• [TASK DATA]:
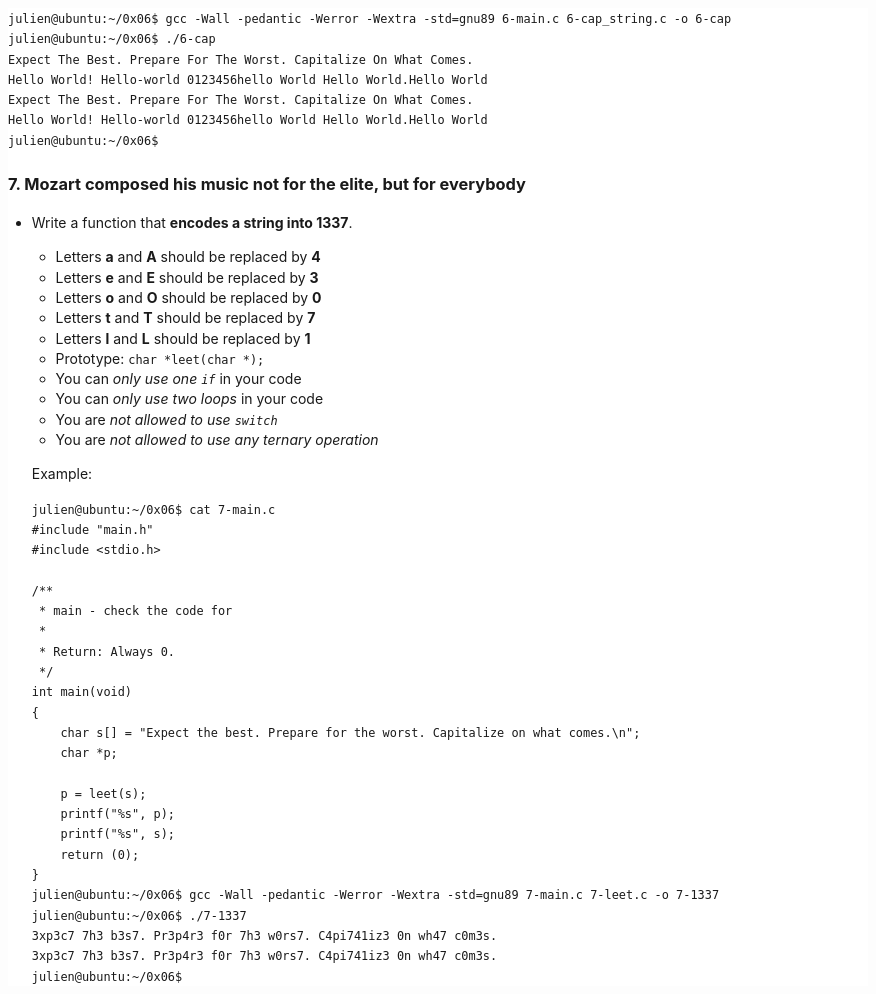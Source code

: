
   ```
  julien@ubuntu:~/0x06$ gcc -Wall -pedantic -Werror -Wextra -std=gnu89 6-main.c 6-cap_string.c -o 6-cap
  julien@ubuntu:~/0x06$ ./6-cap 
  Expect The Best. Prepare For The Worst. Capitalize On What Comes.
  Hello World! Hello-world 0123456hello World Hello World.Hello World
  Expect The Best. Prepare For The Worst. Capitalize On What Comes.
  Hello World! Hello-world 0123456hello World Hello World.Hello World
  julien@ubuntu:~/0x06$ 
  ```

### 7. Mozart composed his music not for the elite, but for everybody
- Write a function that **encodes a string into 1337**.

   - Letters **a** and **A** should be replaced by **4**
   - Letters **e** and **E** should be replaced by **3**
   - Letters **o** and **O** should be replaced by **0**
   - Letters **t** and **T** should be replaced by **7**
   - Letters **l** and **L** should be replaced by **1**
   - Prototype: `char *leet(char *);`
   - You can _only use one `if`_ in your code
   - You can _only use two loops_ in your code
   - You are _not allowed to use `switch`_
   - You are _not allowed to use any ternary operation_

  Example:
  ```
  julien@ubuntu:~/0x06$ cat 7-main.c
  #include "main.h"
  #include <stdio.h>
  
  /**
   * main - check the code for
   *
   * Return: Always 0.
   */
  int main(void)
  {
      char s[] = "Expect the best. Prepare for the worst. Capitalize on what comes.\n";
      char *p;
  
      p = leet(s);
      printf("%s", p);
      printf("%s", s);
      return (0);
  }
  julien@ubuntu:~/0x06$ gcc -Wall -pedantic -Werror -Wextra -std=gnu89 7-main.c 7-leet.c -o 7-1337
  julien@ubuntu:~/0x06$ ./7-1337 
  3xp3c7 7h3 b3s7. Pr3p4r3 f0r 7h3 w0rs7. C4pi741iz3 0n wh47 c0m3s.
  3xp3c7 7h3 b3s7. Pr3p4r3 f0r 7h3 w0rs7. C4pi741iz3 0n wh47 c0m3s.
  julien@ubuntu:~/0x06$ 
  ```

• [WHAT YOU ARE ASKED TO DO]:
Among the lines above, which hold the word "char"? Report each one.

• [RESULT OF THE EXERCISE]:
   - Prototype: `char *leet(char *);`
      char s[] = "Expect the best. Prepare for the worst. Capitalize on what comes.\n";
      char *p;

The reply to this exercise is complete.